The first NASCAR-sanctioned road races were held this weekend, with the Sprint Cup Series stationed in Sonoma, Calif., and the Nationwide Series having camped in Elkhart Lake, Wisc., for a couple days. Both series get back on the road at Watkins Glen the second weekend of August, and the Nationwide Series travels to Montreal at August’s end.
That’s five road races on a combined schedule of 71 events. These days, that’s not enough.
The unfortunate irony is some of the top talents in racing have flocked to NASCAR during the turn-of-the-century gold rush as the sanctioning body filled the schedules with uninteresting, cloned ovals. Race fans want to see the best drivers challenged, not the mastery of engineers and crew chiefs on display. Sadly, the majority of the races are decided by engine builders and numbers crunchers.
While that’s true of any auto race, it’s become the norm in NASCAR – save for those nice respites in Martinsville, Va., Darlington, S.C., Bristol, Tenn., Phoenix, Ariz., and the road courses. A few times a year, the races take on added interest because driving becomes the primary focus.
We need more of those.
The Sprint Cup schedule has what I deem 19 uninteresting events – those 1.5- to 2.5-mile ovals, many of which appear twice. A couple high-banked quad-ovals or one trip to Auto Club Speedway per year is almost required, but four races on two nearly identical tracks in Fontana, Calif., and Brooklyn, Mich., is overkill. Two races at Pocono Raceway is one too many. Four races with insane “pack racing” is two too many. And the most egregious are the seven events on 1.5-mile quad ovals, all-star race included.
NASCAR needs to diversify.
Short ovals are disappearing because many can’t support the throngs of people who follow the circus, and non-sanctioned ovals are bland copies of other tracks. So the best way to diversify is to schedule more road races. Don’t even start in with the “straying from the sport’s roots” argument; that horse left the barn a long time ago. This is a new era with new talents, new fans and a society that bores easily.

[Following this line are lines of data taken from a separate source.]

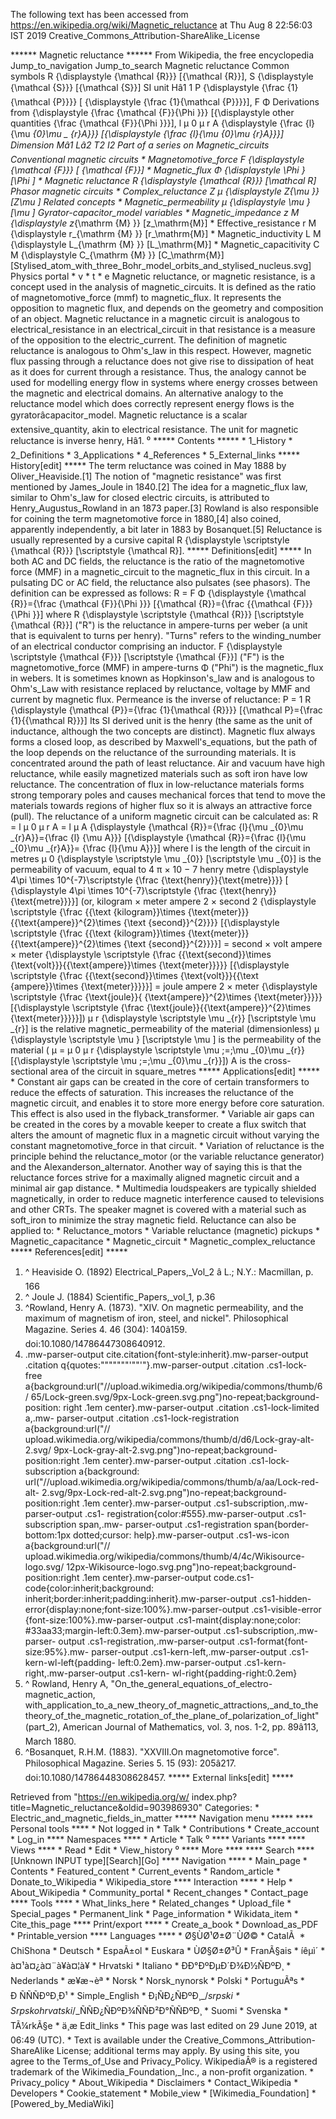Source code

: The following text has been accessed from https://en.wikipedia.org/wiki/Magnetic_reluctance at Thu Aug 8 22:56:03 IST 2019
Creative_Commons_Attribution-ShareAlike_License




















****** Magnetic reluctance ******
From Wikipedia, the free encyclopedia
Jump_to_navigation Jump_to_search
Magnetic reluctance
Common symbols        R     {\displaystyle {\mathcal {R}}}  [{\mathcal {R}}],
                 S     {\displaystyle {\mathcal {S}}}  [{\mathcal {S}}]
SI unit         Hâ1
                      1  P      {\displaystyle {\frac {1}{\mathcal {P}}}}  [
                 {\displaystyle {\frac {1}{\mathcal {P}}}}],        F  &#x03A6;
Derivations from {\displaystyle {\frac {\mathcal {F}}{\Phi }}}  [{\displaystyle
other quantities {\frac {\mathcal {F}}{\Phi }}}],       l   &#x03BC;  0
                 &#x03BC;  r   A      {\displaystyle {\frac {l}{\mu _{0}\mu _
                 {r}A}}}  [{\displaystyle {\frac {l}{\mu _{0}\mu _{r}A}}}]
Dimension        Mâ1 Lâ2 T2 I2
Part of a series on
Magnetic_circuits
Conventional magnetic circuits
    * Magnetomotive_force       F     {\displaystyle {\mathcal {F}}}  [
      {\mathcal {F}}]
    * Magnetic_flux     &#x03A6;   {\displaystyle \Phi }  [\Phi ]
    * Magnetic reluctance       R     {\displaystyle {\mathcal {R}}}  [\mathcal
      R]
Phasor magnetic circuits
    * Complex_reluctance      Z  &#x03BC;     {\displaystyle Z_{\mu }}  [Z_\mu
      ]
Related concepts
    * Magnetic_permeability     &#x03BC;   {\displaystyle \mu }  [\mu ]
Gyrator-capacitor_model variables
    * Magnetic_impedance      z   M      {\displaystyle z_{\mathrm {M} }}
      [z_\mathrm{M}]
    * Effective_resistance      r   M      {\displaystyle r_{\mathrm {M} }}
      [r_\mathrm{M}]
    * Magnetic_inductivity      L   M      {\displaystyle L_{\mathrm {M} }}
      [L_\mathrm{M}]
    * Magnetic_capacitivity      C   M      {\displaystyle C_{\mathrm {M} }}
      [C_\mathrm{M}]
[Stylised_atom_with_three_Bohr_model_orbits_and_stylised_nucleus.svg] Physics
portal
    * v
    * t
    * e
Magnetic reluctance, or magnetic resistance, is a concept used in the analysis
of magnetic_circuits. It is defined as the ratio of magnetomotive_force (mmf)
to magnetic_flux. It represents the opposition to magnetic flux, and depends on
the geometry and composition of an object.
Magnetic reluctance in a magnetic circuit is analogous to electrical_resistance
in an electrical_circuit in that resistance is a measure of the opposition to
the electric_current. The definition of magnetic reluctance is analogous to
Ohm's_law in this respect. However, magnetic flux passing through a reluctance
does not give rise to dissipation of heat as it does for current through a
resistance. Thus, the analogy cannot be used for modelling energy flow in
systems where energy crosses between the magnetic and electrical domains. An
alternative analogy to the reluctance model which does correctly represent
energy flows is the gyratorâcapacitor_model.
Magnetic reluctance is a scalar extensive_quantity, akin to electrical
resistance. The unit for magnetic reluctance is inverse henry, Hâ1.
⁰
***** Contents *****
    * 1_History
    * 2_Definitions
    * 3_Applications
    * 4_References
    * 5_External_links
***** History[edit] *****
The term reluctance was coined in May 1888 by Oliver_Heaviside.[1] The notion
of "magnetic resistance" was first mentioned by James_Joule in 1840.[2] The
idea for a magnetic_flux law, similar to Ohm's_law for closed electric
circuits, is attributed to Henry_Augustus_Rowland in an 1873 paper.[3] Rowland
is also responsible for coining the term magnetomotive force in 1880,[4] also
coined, apparently independently, a bit later in 1883 by Bosanquet.[5]
Reluctance is usually represented by a cursive capital        R
{\displaystyle \scriptstyle {\mathcal {R}}}  [\scriptstyle {\mathcal  R}].
***** Definitions[edit] *****
In both AC and DC fields, the reluctance is the ratio of the magnetomotive
force (MMF) in a magnetic_circuit to the magnetic_flux in this circuit. In a
pulsating DC or AC field, the reluctance also pulsates (see phasors).
The definition can be expressed as follows:
           R   =    F  &#x03A6;     {\displaystyle {\mathcal {R}}={\frac
      {\mathcal {F}}{\Phi }}}  [{\mathcal  {R}}={\frac  {{\mathcal  {F}}}{\Phi
      }}]
where
            R      {\displaystyle \scriptstyle {\mathcal {R}}}  [\scriptstyle
      {\mathcal  {R}}] ("R") is the reluctance in ampere-turns per weber (a
      unit that is equivalent to turns per henry). "Turns" refers to the
      winding_number of an electrical conductor comprising an inductor.
            F      {\displaystyle \scriptstyle {\mathcal {F}}}  [\scriptstyle
      {\mathcal {F}}] ("F") is the magnetomotive_force (MMF) in ampere-turns
      Φ ("Phi") is the magnetic_flux in webers.
It is sometimes known as Hopkinson's_law and is analogous to Ohm's_Law with
resistance replaced by reluctance, voltage by MMF and current by magnetic flux.
Permeance is the inverse of reluctance:
           P   =   1  R      {\displaystyle {\mathcal {P}}={\frac {1}{\mathcal
      {R}}}}  [{\mathcal  P}={\frac  {1}{{\mathcal  R}}}]
Its SI derived unit is the henry (the same as the unit of inductance, although
the two concepts are distinct).
Magnetic flux always forms a closed loop, as described by Maxwell's_equations,
but the path of the loop depends on the reluctance of the surrounding
materials. It is concentrated around the path of least reluctance. Air and
vacuum have high reluctance, while easily magnetized materials such as soft
iron have low reluctance. The concentration of flux in low-reluctance materials
forms strong temporary poles and causes mechanical forces that tend to move the
materials towards regions of higher flux so it is always an attractive force
(pull).
The reluctance of a uniform magnetic circuit can be calculated as:
           R   =   l   &#x03BC;  0    &#x03BC;  r   A    =   l  &#x03BC; A
      {\displaystyle {\mathcal {R}}={\frac {l}{\mu _{0}\mu _{r}A}}={\frac {l}
      {\mu A}}}  [{\displaystyle {\mathcal {R}}={\frac {l}{\mu _{0}\mu _{r}A}}=
      {\frac {l}{\mu A}}}]
where
      l is the length of the circuit in metres
           &#x03BC;  0      {\displaystyle \scriptstyle \mu _{0}}
      [\scriptstyle \mu _{0}] is the permeability of vacuum, equal to     4
      &#x03C0; &#x00D7;  10  &#x2212; 7      henry metre      {\displaystyle
      4\pi \times 10^{-7}\scriptstyle {\frac {\text{henry}}{\text{metre}}}}  [
      {\displaystyle 4\pi \times 10^{-7}\scriptstyle {\frac {\text{henry}}
      {\text{metre}}}}] (or,          kilogram  &#x00D7;  meter      ampere   2
      &#x00D7;   second   2         {\displaystyle \scriptstyle {\frac {{\text
      {kilogram}}\times {\text{meter}}}{{\text{ampere}}^{2}\times {\text
      {second}}^{2}}}}  [{\displaystyle \scriptstyle {\frac {{\text
      {kilogram}}\times {\text{meter}}}{{\text{ampere}}^{2}\times {\text
      {second}}^{2}}}}] =          second  &#x00D7;  volt     ampere  &#x00D7;
      meter        {\displaystyle \scriptstyle {\frac {{\text{second}}\times
      {\text{volt}}}{{\text{ampere}}\times {\text{meter}}}}}  [{\displaystyle
      \scriptstyle {\frac {{\text{second}}\times {\text{volt}}}{{\text
      {ampere}}\times {\text{meter}}}}}] =        joule    ampere   2
      &#x00D7;  meter        {\displaystyle \scriptstyle {\frac {\text{joule}}{
      {\text{ampere}}^{2}\times {\text{meter}}}}}  [{\displaystyle \scriptstyle
      {\frac {\text{joule}}{{\text{ampere}}^{2}\times {\text{meter}}}}}])
           &#x03BC;  r      {\displaystyle \scriptstyle \mu _{r}}
      [\scriptstyle \mu _{r}] is the relative magnetic_permeability of the
      material (dimensionless)
          &#x03BC;    {\displaystyle \scriptstyle \mu }  [\scriptstyle \mu ] is
      the permeability of the material (    &#x03BC;  =   &#x03BC;  0
      &#x03BC;  r      {\displaystyle \scriptstyle \mu \;=\;\mu _{0}\mu _{r}}
      [{\displaystyle \scriptstyle \mu \;=\;\mu _{0}\mu _{r}}])
      A is the cross-sectional area of the circuit in square_metres
***** Applications[edit] *****
    * Constant air gaps can be created in the core of certain transformers to
      reduce the effects of saturation. This increases the reluctance of the
      magnetic circuit, and enables it to store more energy before core
      saturation. This effect is also used in the flyback_transformer.
    * Variable air gaps can be created in the cores by a movable keeper to
      create a flux switch that alters the amount of magnetic flux in a
      magnetic circuit without varying the constant magnetomotive_force in that
      circuit.
    * Variation of reluctance is the principle behind the reluctance_motor (or
      the variable reluctance generator) and the Alexanderson_alternator.
      Another way of saying this is that the reluctance forces strive for a
      maximally aligned magnetic circuit and a minimal air gap distance.
    * Multimedia loudspeakers are typically shielded magnetically, in order to
      reduce magnetic interference caused to televisions and other CRTs. The
      speaker magnet is covered with a material such as soft_iron to minimize
      the stray magnetic field.
Reluctance can also be applied to:
    * Reluctance_motors
    * Variable reluctance (magnetic) pickups
    * Magnetic_capacitance
    * Magnetic_circuit
    * Magnetic_complex_reluctance
***** References[edit] *****
   1. ^ Heaviside O. (1892) Electrical_Papers,_Vol_2 â L.; N.Y.: Macmillan,
      p. 166
   2. ^ Joule J. (1884) Scientific_Papers,_vol_1, p.36
   3. ^Rowland, Henry A. (1873). "XIV. On magnetic permeability, and the
      maximum of magnetism of iron, steel, and nickel". Philosophical Magazine.
      Series 4. 46 (304): 140â159. doi:10.1080/14786447308640912.
   4. .mw-parser-output cite.citation{font-style:inherit}.mw-parser-output
      .citation q{quotes:"\"""\"""'""'"}.mw-parser-output .citation .cs1-lock-
      free a{background:url("//upload.wikimedia.org/wikipedia/commons/thumb/6/
      65/Lock-green.svg/9px-Lock-green.svg.png")no-repeat;background-position:
      right .1em center}.mw-parser-output .citation .cs1-lock-limited a,.mw-
      parser-output .citation .cs1-lock-registration a{background:url("//
      upload.wikimedia.org/wikipedia/commons/thumb/d/d6/Lock-gray-alt-2.svg/
      9px-Lock-gray-alt-2.svg.png")no-repeat;background-position:right .1em
      center}.mw-parser-output .citation .cs1-lock-subscription a{background:
      url("//upload.wikimedia.org/wikipedia/commons/thumb/a/aa/Lock-red-alt-
      2.svg/9px-Lock-red-alt-2.svg.png")no-repeat;background-position:right
      .1em center}.mw-parser-output .cs1-subscription,.mw-parser-output .cs1-
      registration{color:#555}.mw-parser-output .cs1-subscription span,.mw-
      parser-output .cs1-registration span{border-bottom:1px dotted;cursor:
      help}.mw-parser-output .cs1-ws-icon a{background:url("//
      upload.wikimedia.org/wikipedia/commons/thumb/4/4c/Wikisource-logo.svg/
      12px-Wikisource-logo.svg.png")no-repeat;background-position:right .1em
      center}.mw-parser-output code.cs1-code{color:inherit;background:
      inherit;border:inherit;padding:inherit}.mw-parser-output .cs1-hidden-
      error{display:none;font-size:100%}.mw-parser-output .cs1-visible-error
      {font-size:100%}.mw-parser-output .cs1-maint{display:none;color:
      #33aa33;margin-left:0.3em}.mw-parser-output .cs1-subscription,.mw-parser-
      output .cs1-registration,.mw-parser-output .cs1-format{font-size:95%}.mw-
      parser-output .cs1-kern-left,.mw-parser-output .cs1-kern-wl-left{padding-
      left:0.2em}.mw-parser-output .cs1-kern-right,.mw-parser-output .cs1-kern-
      wl-right{padding-right:0.2em}
   5. ^ Rowland, Henry A, "On_the_general_equations_of_electro-magnetic_action,
      with_application_to_a_new_theory_of_magnetic_attractions,_and_to_the
      theory_of_the_magnetic_rotation_of_the_plane_of_polarization_of_light"
      (part_2), American Journal of Mathematics, vol. 3, nos. 1-2, pp.
      89â113, March 1880.
   6. ^Bosanquet, R.H.M. (1883). "XXVIII.On magnetomotive force". Philosophical
      Magazine. Series 5. 15 (93): 205â217. doi:10.1080/14786448308628457.
***** External links[edit] *****

Retrieved from "https://en.wikipedia.org/w/
index.php?title=Magnetic_reluctance&oldid=903986930"
Categories:
    * Electric_and_magnetic_fields_in_matter
***** Navigation menu *****
**** Personal tools ****
    * Not logged in
    * Talk
    * Contributions
    * Create_account
    * Log_in
**** Namespaces ****
    * Article
    * Talk
⁰
**** Variants ****
**** Views ****
    * Read
    * Edit
    * View_history
⁰
**** More ****
**** Search ****
[Unknown INPUT type][Search][Go]
**** Navigation ****
    * Main_page
    * Contents
    * Featured_content
    * Current_events
    * Random_article
    * Donate_to_Wikipedia
    * Wikipedia_store
**** Interaction ****
    * Help
    * About_Wikipedia
    * Community_portal
    * Recent_changes
    * Contact_page
**** Tools ****
    * What_links_here
    * Related_changes
    * Upload_file
    * Special_pages
    * Permanent_link
    * Page_information
    * Wikidata_item
    * Cite_this_page
**** Print/export ****
    * Create_a_book
    * Download_as_PDF
    * Printable_version
**** Languages ****
    * Ø§ÙØ¹Ø±Ø¨ÙØ©
    * CatalÃ 
    * ChiShona
    * Deutsch
    * EspaÃ±ol
    * Euskara
    * ÙØ§Ø±Ø³Û
    * FranÃ§ais
    * íêµ­ì´
    * à¤¹à¤¿à¤¨à¥à¤¦à¥
    * Hrvatski
    * Italiano
    * ÐÐ°ÐºÐµÐ´Ð¾Ð½ÑÐºÐ¸
    * Nederlands
    * æ¥æ¬èª
    * Norsk
    * Norsk_nynorsk
    * Polski
    * PortuguÃªs
    * Ð ÑÑÑÐºÐ¸Ð¹
    * Simple_English
    * Ð¡ÑÐ¿ÑÐºÐ¸_/_srpski
    * Srpskohrvatski_/_ÑÑÐ¿ÑÐºÐ¾ÑÑÐ²Ð°ÑÑÐºÐ¸
    * Suomi
    * Svenska
    * TÃ¼rkÃ§e
    * ä¸­æ
Edit_links
    * This page was last edited on 29 June 2019, at 06:49 (UTC).
    * Text is available under the Creative_Commons_Attribution-ShareAlike
      License; additional terms may apply. By using this site, you agree to the
      Terms_of_Use and Privacy_Policy. WikipediaÂ® is a registered trademark of
      the Wikimedia_Foundation,_Inc., a non-profit organization.
    * Privacy_policy
    * About_Wikipedia
    * Disclaimers
    * Contact_Wikipedia
    * Developers
    * Cookie_statement
    * Mobile_view
    * [Wikimedia_Foundation]
    * [Powered_by_MediaWiki]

If NASCAR insists on a 36-race schedule today, it has to diverge from the old format it clings to – two races at the same place, or in the case of Charlotte Motor Speedway, three times annually. People wonder why attendance has shrunk at places like Michigan, Atlanta and Dover. Well, there have been two races there every year for decades. A lot of this was brought about because of this “big markets” line of thinking that turned the beast into a glutton, but many of the big markets aren’t generating the biggest crowds anymore.